**YOUR INSTRUCTIONS**. A line qualifies if it holds the string "making". Copy every qualifying line from the records.

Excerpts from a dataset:
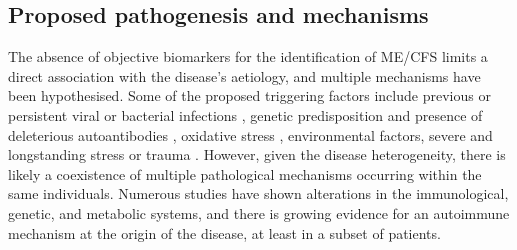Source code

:


\subsection{Proposed pathogenesis and mechanisms}
\label{subsec:pathogenesis}

The absence of objective biomarkers for the identification of ME/CFS limits a direct association with the disease's aetiology, and multiple mechanisms have been hypothesised.
Some of the proposed triggering factors include previous or persistent viral or bacterial infections \citep{rasa2018ChronicViral}, genetic predisposition and presence of deleterious autoantibodies \citep{wirth2020UnifyingHypothesis}, oxidative stress \citep{wood2021RoleMitochondria}, environmental factors, severe and longstanding stress or trauma \citep{rivera2019MyalgicEncephalomyelitis}.
However, given the disease heterogeneity, there is likely a coexistence of multiple pathological mechanisms occurring within the same individuals.
Numerous studies have shown alterations in the immunological, genetic, and metabolic systems, and there is growing evidence for an autoimmune mechanism at the origin of the disease, at least in a subset of patients.


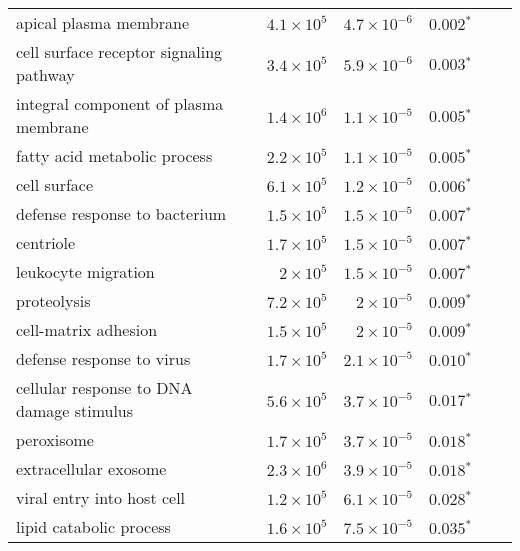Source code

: \begin{longtable}{|l|r|r|r|r|r|}
                            apical plasma membrane & $4.1\times 10^{5}$ &  $4.7\times 10^{-6}$ &              $\bm{ 0.002{^*}}$ \\
           cell surface receptor signaling pathway & $3.4\times 10^{5}$ &  $5.9\times 10^{-6}$ &              $\bm{ 0.003{^*}}$ \\
             integral component of plasma membrane & $1.4\times 10^{6}$ &  $1.1\times 10^{-5}$ &              $\bm{ 0.005{^*}}$ \\
                      fatty acid metabolic process & $2.2\times 10^{5}$ &  $1.1\times 10^{-5}$ &              $\bm{ 0.005{^*}}$ \\
                                      cell surface & $6.1\times 10^{5}$ &  $1.2\times 10^{-5}$ &              $\bm{ 0.006{^*}}$ \\
                     defense response to bacterium & $1.5\times 10^{5}$ &  $1.5\times 10^{-5}$ &              $\bm{ 0.007{^*}}$ \\
                                         centriole & $1.7\times 10^{5}$ &  $1.5\times 10^{-5}$ &              $\bm{ 0.007{^*}}$ \\
                               leukocyte migration &  $ 2\times 10^{5}$ &  $1.5\times 10^{-5}$ &              $\bm{ 0.007{^*}}$ \\
                                       proteolysis & $7.2\times 10^{5}$ &   $ 2\times 10^{-5}$ &              $\bm{ 0.009{^*}}$ \\
                              cell-matrix adhesion & $1.5\times 10^{5}$ &   $ 2\times 10^{-5}$ &              $\bm{ 0.009{^*}}$ \\
                         defense response to virus & $1.7\times 10^{5}$ &  $2.1\times 10^{-5}$ &              $\bm{ 0.010{^*}}$ \\
          cellular response to DNA damage stimulus & $5.6\times 10^{5}$ &  $3.7\times 10^{-5}$ &              $\bm{ 0.017{^*}}$ \\
                                        peroxisome & $1.7\times 10^{5}$ &  $3.7\times 10^{-5}$ &              $\bm{ 0.018{^*}}$ \\
                             extracellular exosome & $2.3\times 10^{6}$ &  $3.9\times 10^{-5}$ &              $\bm{ 0.018{^*}}$ \\
                        viral entry into host cell & $1.2\times 10^{5}$ &  $6.1\times 10^{-5}$ &              $\bm{ 0.028{^*}}$ \\
                           lipid catabolic process & $1.6\times 10^{5}$ &  $7.5\times 10^{-5}$ &              $\bm{ 0.035{^*}}$ \\

\end{longtable}
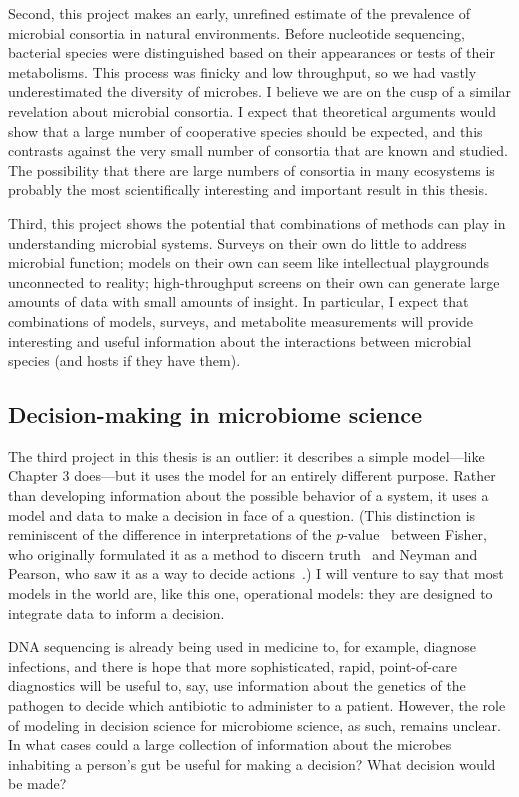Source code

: Second, this project makes an early, unrefined estimate of the prevalence
of microbial consortia in natural environments. Before nucleotide sequencing,
bacterial species were distinguished based on their appearances or tests
of their metabolisms. This process was finicky and low throughput, so we
had vastly underestimated the diversity of microbes. I believe we are on
the cusp of a similar revelation about microbial consortia. I expect that
theoretical arguments would show that a large number of cooperative species
should be expected, and this contrasts against the very small number of
consortia that are known and studied. The possibility that there are
large numbers of consortia in many ecosystems is probably the most
scientifically interesting and important result in this thesis.

Third, this project shows the potential that combinations of methods
can play in understanding microbial systems. Surveys on their own
do little to address microbial function; models on their own
can seem like intellectual playgrounds unconnected to reality; high-throughput
screens on their own can generate large amounts of data with small amounts
of insight. In particular, I expect that combinations of models, surveys,
and metabolite measurements will provide interesting and useful
information about the interactions between microbial species (and hosts if
they have them).

\subsection{Decision-making in microbiome science}
The third project in this thesis is an outlier: it describes a
simple model---like Chapter 3 does---but it uses the model for
an entirely different purpose. Rather than developing information
about the possible behavior of a system, it uses a model and data to
make a decision in face of a question. (This distinction is reminiscent
of the difference in interpretations of the $p$-value~\cite{goodman_toward_1999} between Fisher,
who originally formulated it as a method to discern truth~\cite{fisher_statistical_1973}
and Neyman and Pearson, who saw it as a way to decide actions~\cite{neyman_problem_1933}.)
I will venture to say that most models in the world are, like this one,
operational models: they are designed to integrate data to inform a 
decision.

DNA sequencing is already being used in medicine to, for example,
diagnose infections, and there is hope that more sophisticated,
rapid, point-of-care diagnostics will be useful to, say, use information
about the genetics of the pathogen to decide
which antibiotic to administer to a patient.
However, the role of modeling in decision science
for microbiome science, as such, remains unclear. In what cases could
a large collection of information about the microbes inhabiting a
person's gut be useful for making a decision? What decision would
be made?


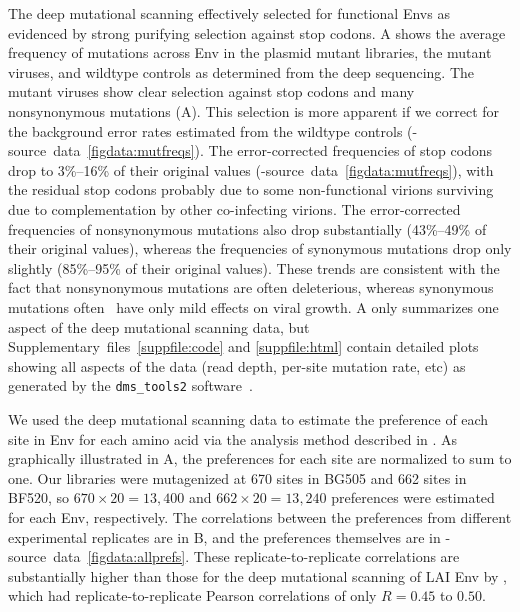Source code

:\documentclass[9pt]{elife}
\begin{document}
The deep mutational scanning effectively selected for functional Envs as evidenced by strong purifying selection against stop codons.
A shows the average frequency of mutations across Env in the plasmid mutant libraries, the mutant viruses, and wildtype controls as determined from the deep sequencing.
The mutant viruses show clear selection against stop codons and many nonsynonymous mutations (A).
This selection is more apparent if we correct for the background error rates estimated from the wildtype controls (-source~data~\ref{figdata:mutfreqs}).
The error-corrected frequencies of stop codons drop to 3\%--16\% of their original values (-source~data~\ref{figdata:mutfreqs}), with the residual stop codons probably due to some non-functional virions surviving due to complementation by other co-infecting virions. 
The error-corrected frequencies of nonsynonymous mutations also drop substantially (43\%--49\% of their original values), whereas the frequencies of synonymous mutations drop only slightly (85\%--95\% of their original values).
These trends are consistent with the fact that nonsynonymous mutations are often deleterious, whereas synonymous mutations often~\citep[although certainly not always, see][]{zanini2013quantifying} have only mild effects on viral growth.
A only summarizes one aspect of the deep mutational scanning data, but Supplementary~files~\ref{suppfile:code} and \ref{suppfile:html} contain detailed plots showing all aspects of the data (read depth, per-site mutation rate, etc) as generated by the \texttt{dms\_tools2} software~\citep[\url{https://jbloomlab.github.io/dms_tools2/}]{bloom2015software}.

We used the deep mutational scanning data to estimate the preference of each site in Env for each amino acid via the analysis method described in \citet{bloom2015software}.
As graphically illustrated in A, the preferences for each site are normalized to sum to one.
Our libraries were mutagenized at 670 sites in BG505 and 662 sites in BF520, so $670 \times 20 = 13,400$ and $662 \times 20 = 13,240$ preferences were estimated for each Env, respectively.
The correlations between the preferences from different experimental replicates are in B, and the preferences themselves are in -source~data~\ref{figdata:allprefs}.
These replicate-to-replicate correlations are substantially higher than those for the deep mutational scanning of LAI Env by \citet{haddox2016experimental}, which had replicate-to-replicate Pearson correlations of only $R = 0.45$ to $0.50$. 
\end{document}
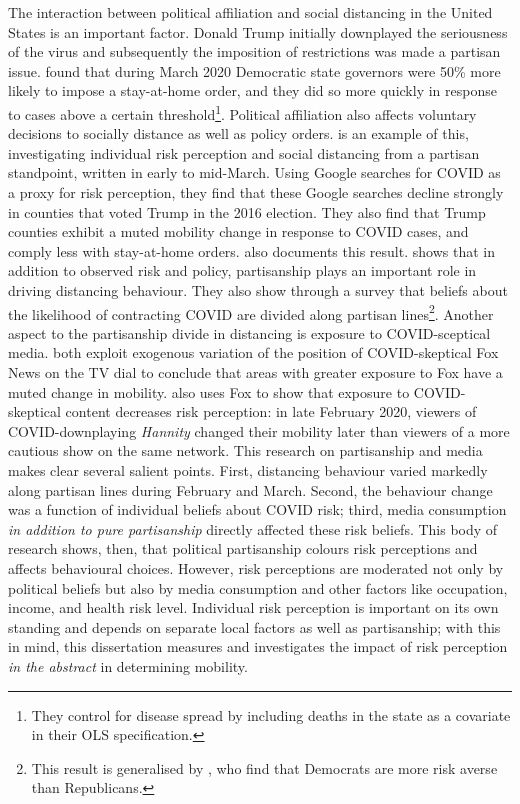\documentclass[12pt,a4]{article}
\begin{document}
The interaction between political affiliation and social distancing in the United States is an important factor. Donald Trump initially downplayed the seriousness of the virus and subsequently the imposition of restrictions was made a partisan issue. \textcite{bacciniExplainingGovernorsResponse2021} found that during March 2020 Democratic state governors were 50\% more likely to impose a stay-at-home order, and they did so more quickly in response to cases above a certain threshold\footnote{They control for disease spread by including deaths in the state as a covariate in their OLS specification.}.  Political affiliation also affects voluntary decisions to socially distance as well as policy orders.  \textcite{barriosRiskPerceptionLens2020} is an example of this, investigating individual risk perception and social distancing from a partisan standpoint, written in early to mid-March. Using Google searches for COVID as a proxy for risk perception, they find that these Google searches decline strongly in counties that voted Trump in the 2016 election. They also find that Trump counties exhibit a muted mobility change in response to COVID cases, and comply less with stay-at-home orders. \textcite{painterPoliticalBeliefsAffect2020} also documents this result. \textcite{allcottPolarizationPublicHealth2020} shows that in addition to observed risk and policy, partisanship plays an important role in driving distancing behaviour. They also show through a survey that beliefs about the likelihood of contracting COVID are divided along partisan lines\footnote{This result is generalised by \textcite{pastorPoliticalCyclesStock2020}, who find that Democrats are more risk averse than Republicans.}.  Another aspect to the partisanship divide in distancing is exposure to COVID-sceptical media. \textcite{simonovPersuasiveEffectFox2020,ananyevSafestTimeFly2020} both exploit exogenous variation of the position of COVID-skeptical Fox News on the TV dial to conclude that areas with greater exposure to Fox have a muted change in mobility. \textcite{bursztynMisinformationPandemic2020} also uses Fox to show that exposure to COVID-skeptical content decreases risk perception: in late February 2020, viewers of COVID-downplaying \textit{Hannity} changed their mobility later than viewers of a more cautious show on the same network. This research on partisanship and media makes clear several salient points. First, distancing behaviour varied markedly along partisan lines during February and March. Second, the behaviour change was a function of individual beliefs about COVID risk; third, media consumption \textit{in addition to pure partisanship} directly affected these risk beliefs. This body of research shows, then, that political partisanship colours risk perceptions and affects behavioural choices. However, risk perceptions are moderated not only by political beliefs but also by media consumption and other factors like occupation, income, and health risk level. Individual risk perception is important on its own standing and depends on separate local factors as well as partisanship; with this in mind, this dissertation measures and investigates the impact of risk perception \textit{in the abstract} in determining mobility. 
\end{document}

**RESPONSE TO THIS TASK**.
\subsection{Decision-making in microbiome science}
person's gut be useful for making a decision? What decision would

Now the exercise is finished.